Money which should have gone on workers' pensions has gone on bosses' profits and dividends, photo TaxRebate.org.uk (Creative Commons)

Money which should have gone on workers’ pensions has gone on bosses’ profits and dividends, photo TaxRebate.org.uk (Creative Commons)   (Click to enlarge: opens in new window)

Simon Carter

Pensions are back in the headlines with the news that FTSE 350 companies’ pension deficits are equivalent to 70% of their annual profits. For decades, bosses have been closing workers’ ‘final salary’ pension schemes – also called ‘defined benefit’ (DB) – both to new entrants and existing members.

DB schemes are based on a percentage of final salary multiplied by the number of years in the scheme. Sometimes they are replaced with a far less generous ‘defined contribution’ schemes or ‘career average’ pensions. In the private sector the number of workers in final salary schemes fell to 600,000 in 2013, from 1.4 million in 2006.

The latest company to scrap its final salary pensions is BT. BT had already closed its DB scheme to new entrants back in 2001.

The Communications Workers Union (CWU) has threatened strike action unless the company reverses course. Recently BMW car workers and Atomic Weapons Establishment workers went on strike to defend their pensions.

Earlier this year Royal Mail said it would shut its DB scheme in March 2018. As a result of closure the CWU said a 50-year-old postie earning £25,000 a year and retiring at 65 would lose £4,392 a year, or more than £100,000 over the course of their retirement.

Companies axing their DB schemes claim that most pension pots – 74% – are in deficit, and the deficit is growing, making them unsustainable. Although top directors continue to have their final salary schemes generously topped up – see TUC’s annual ‘PensionsWatch’ report.

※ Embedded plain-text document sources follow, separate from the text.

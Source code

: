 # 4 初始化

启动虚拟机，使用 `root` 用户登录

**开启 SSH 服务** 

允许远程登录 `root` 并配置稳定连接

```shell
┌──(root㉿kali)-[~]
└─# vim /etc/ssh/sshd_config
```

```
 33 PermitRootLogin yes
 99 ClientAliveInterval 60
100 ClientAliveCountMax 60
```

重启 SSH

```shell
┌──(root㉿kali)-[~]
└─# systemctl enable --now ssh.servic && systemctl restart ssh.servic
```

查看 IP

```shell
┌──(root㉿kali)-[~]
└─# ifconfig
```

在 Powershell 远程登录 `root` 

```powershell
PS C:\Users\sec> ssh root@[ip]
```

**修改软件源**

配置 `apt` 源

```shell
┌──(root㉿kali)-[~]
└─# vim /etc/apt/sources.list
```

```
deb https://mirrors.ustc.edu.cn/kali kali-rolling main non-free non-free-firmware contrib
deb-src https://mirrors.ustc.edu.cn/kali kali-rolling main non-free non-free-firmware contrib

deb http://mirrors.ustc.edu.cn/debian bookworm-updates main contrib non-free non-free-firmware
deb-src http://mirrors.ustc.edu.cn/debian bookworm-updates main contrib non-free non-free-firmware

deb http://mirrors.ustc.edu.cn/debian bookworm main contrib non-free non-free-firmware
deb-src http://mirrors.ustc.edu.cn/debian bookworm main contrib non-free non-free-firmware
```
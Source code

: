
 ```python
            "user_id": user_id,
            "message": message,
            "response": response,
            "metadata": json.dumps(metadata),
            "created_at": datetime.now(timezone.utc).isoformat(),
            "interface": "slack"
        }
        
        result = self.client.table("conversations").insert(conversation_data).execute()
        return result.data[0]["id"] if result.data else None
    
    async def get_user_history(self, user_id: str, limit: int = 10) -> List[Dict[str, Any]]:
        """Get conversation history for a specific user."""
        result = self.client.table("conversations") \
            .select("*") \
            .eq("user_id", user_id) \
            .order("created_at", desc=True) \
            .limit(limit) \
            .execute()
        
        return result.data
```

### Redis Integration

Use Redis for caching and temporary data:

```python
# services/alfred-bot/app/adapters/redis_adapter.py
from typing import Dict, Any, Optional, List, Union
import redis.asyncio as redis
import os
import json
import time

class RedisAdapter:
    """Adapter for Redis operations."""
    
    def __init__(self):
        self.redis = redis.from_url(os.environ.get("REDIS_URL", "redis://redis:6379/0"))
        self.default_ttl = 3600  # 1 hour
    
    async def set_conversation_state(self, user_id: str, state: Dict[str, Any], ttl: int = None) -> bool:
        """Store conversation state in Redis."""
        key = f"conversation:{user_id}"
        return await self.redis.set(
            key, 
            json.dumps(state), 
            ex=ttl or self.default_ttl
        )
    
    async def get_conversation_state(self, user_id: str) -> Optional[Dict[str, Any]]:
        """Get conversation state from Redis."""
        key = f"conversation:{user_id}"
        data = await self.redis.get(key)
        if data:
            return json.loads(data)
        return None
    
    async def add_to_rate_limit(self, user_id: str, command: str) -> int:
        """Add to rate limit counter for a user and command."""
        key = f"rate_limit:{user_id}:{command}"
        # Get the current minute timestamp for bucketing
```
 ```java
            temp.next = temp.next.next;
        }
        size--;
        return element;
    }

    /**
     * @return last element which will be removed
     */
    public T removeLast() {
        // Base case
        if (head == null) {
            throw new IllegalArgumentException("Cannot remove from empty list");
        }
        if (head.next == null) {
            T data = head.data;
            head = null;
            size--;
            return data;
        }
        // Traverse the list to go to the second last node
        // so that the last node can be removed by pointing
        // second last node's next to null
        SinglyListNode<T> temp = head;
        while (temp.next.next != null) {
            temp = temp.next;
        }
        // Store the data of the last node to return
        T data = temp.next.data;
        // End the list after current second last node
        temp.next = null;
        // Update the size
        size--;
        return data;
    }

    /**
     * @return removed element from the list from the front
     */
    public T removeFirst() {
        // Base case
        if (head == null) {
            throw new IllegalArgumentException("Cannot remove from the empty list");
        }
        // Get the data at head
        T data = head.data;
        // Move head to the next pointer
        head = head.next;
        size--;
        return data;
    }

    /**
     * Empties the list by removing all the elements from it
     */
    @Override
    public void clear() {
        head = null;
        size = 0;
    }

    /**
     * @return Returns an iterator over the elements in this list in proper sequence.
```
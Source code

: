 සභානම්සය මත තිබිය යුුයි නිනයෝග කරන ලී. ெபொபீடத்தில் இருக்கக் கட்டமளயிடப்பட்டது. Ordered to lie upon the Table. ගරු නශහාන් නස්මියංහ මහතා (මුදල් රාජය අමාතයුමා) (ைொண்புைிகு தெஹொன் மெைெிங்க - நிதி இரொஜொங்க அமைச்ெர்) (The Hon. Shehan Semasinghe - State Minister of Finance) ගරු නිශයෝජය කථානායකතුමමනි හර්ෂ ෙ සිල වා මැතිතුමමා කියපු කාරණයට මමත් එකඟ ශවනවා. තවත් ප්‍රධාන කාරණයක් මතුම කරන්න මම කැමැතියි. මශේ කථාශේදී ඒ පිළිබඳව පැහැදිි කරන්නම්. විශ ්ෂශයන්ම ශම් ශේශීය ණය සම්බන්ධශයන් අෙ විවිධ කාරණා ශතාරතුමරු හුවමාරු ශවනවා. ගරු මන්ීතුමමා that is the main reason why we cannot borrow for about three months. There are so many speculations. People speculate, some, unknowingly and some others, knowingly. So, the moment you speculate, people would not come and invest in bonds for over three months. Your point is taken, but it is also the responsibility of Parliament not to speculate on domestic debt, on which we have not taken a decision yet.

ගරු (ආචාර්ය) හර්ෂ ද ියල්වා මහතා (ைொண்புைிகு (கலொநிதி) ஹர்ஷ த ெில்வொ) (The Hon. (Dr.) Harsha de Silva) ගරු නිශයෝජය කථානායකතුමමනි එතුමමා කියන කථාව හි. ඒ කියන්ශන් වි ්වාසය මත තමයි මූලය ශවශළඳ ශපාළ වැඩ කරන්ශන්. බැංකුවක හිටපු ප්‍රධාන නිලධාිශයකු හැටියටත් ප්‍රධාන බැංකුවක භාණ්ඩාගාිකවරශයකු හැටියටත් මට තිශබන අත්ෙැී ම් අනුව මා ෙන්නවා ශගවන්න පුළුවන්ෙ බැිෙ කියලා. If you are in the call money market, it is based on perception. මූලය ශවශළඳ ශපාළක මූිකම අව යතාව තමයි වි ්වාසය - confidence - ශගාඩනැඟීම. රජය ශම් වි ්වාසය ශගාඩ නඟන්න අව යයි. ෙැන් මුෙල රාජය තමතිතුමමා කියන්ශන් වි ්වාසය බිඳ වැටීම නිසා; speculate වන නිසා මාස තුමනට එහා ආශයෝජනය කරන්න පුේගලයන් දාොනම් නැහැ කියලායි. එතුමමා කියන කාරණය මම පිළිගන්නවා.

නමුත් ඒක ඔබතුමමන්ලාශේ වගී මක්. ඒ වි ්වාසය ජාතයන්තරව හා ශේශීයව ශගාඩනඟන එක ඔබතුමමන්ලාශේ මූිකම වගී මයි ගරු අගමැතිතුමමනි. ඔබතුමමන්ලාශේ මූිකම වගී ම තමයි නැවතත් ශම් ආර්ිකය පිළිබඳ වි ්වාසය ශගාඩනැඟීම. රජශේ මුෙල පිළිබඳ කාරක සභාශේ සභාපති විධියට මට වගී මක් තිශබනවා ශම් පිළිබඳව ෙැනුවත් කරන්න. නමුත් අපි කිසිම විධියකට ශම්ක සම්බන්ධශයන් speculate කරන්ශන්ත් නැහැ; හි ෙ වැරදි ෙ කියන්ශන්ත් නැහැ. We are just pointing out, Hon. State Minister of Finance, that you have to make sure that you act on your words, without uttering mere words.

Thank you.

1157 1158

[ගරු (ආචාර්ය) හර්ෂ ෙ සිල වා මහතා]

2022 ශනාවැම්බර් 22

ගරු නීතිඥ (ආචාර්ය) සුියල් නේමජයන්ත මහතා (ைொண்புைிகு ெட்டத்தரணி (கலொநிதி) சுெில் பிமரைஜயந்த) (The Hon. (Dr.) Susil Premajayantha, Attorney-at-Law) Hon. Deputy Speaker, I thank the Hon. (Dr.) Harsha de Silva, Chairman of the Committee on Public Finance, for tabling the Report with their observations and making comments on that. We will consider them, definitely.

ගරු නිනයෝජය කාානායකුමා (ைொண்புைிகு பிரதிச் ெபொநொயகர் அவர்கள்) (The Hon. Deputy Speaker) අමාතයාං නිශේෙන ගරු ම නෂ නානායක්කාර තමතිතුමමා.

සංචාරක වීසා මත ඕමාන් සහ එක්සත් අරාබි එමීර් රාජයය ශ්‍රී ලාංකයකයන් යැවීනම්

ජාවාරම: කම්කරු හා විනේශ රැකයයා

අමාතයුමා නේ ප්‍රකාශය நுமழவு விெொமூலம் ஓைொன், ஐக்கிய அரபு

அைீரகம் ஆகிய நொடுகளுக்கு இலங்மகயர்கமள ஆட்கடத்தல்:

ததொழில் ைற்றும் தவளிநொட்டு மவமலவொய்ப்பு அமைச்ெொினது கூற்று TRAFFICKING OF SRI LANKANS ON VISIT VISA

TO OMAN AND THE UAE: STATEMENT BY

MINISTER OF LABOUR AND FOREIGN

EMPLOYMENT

However the Pensions Protection Fund, established by the government, flatly contradicts this claim, saying most of the funds currently in deficit will return to health in 15 years’ time. Multinational financial services firm PwC points out the recent rise in equity markets has shaved £20 billion off the overall deficit.

Moreover the government’s recently published green (consultation) paper said that DB schemes are not unaffordable. It stated that FTSE 350 companies on average paid out five times more in shareholders’ dividends then they put towards their pension pot deficits.

The most notorious example of this practice was of course BHS. Its then owner Sir Philip Green looted hundreds of millions from the company in dividends resulting in the pension fund going from surplus to a £571 million deficit. Infamously, Green was pictured lounging on his £100 million superyacht in the Mediterranean while BHS workers were thrown on the dole.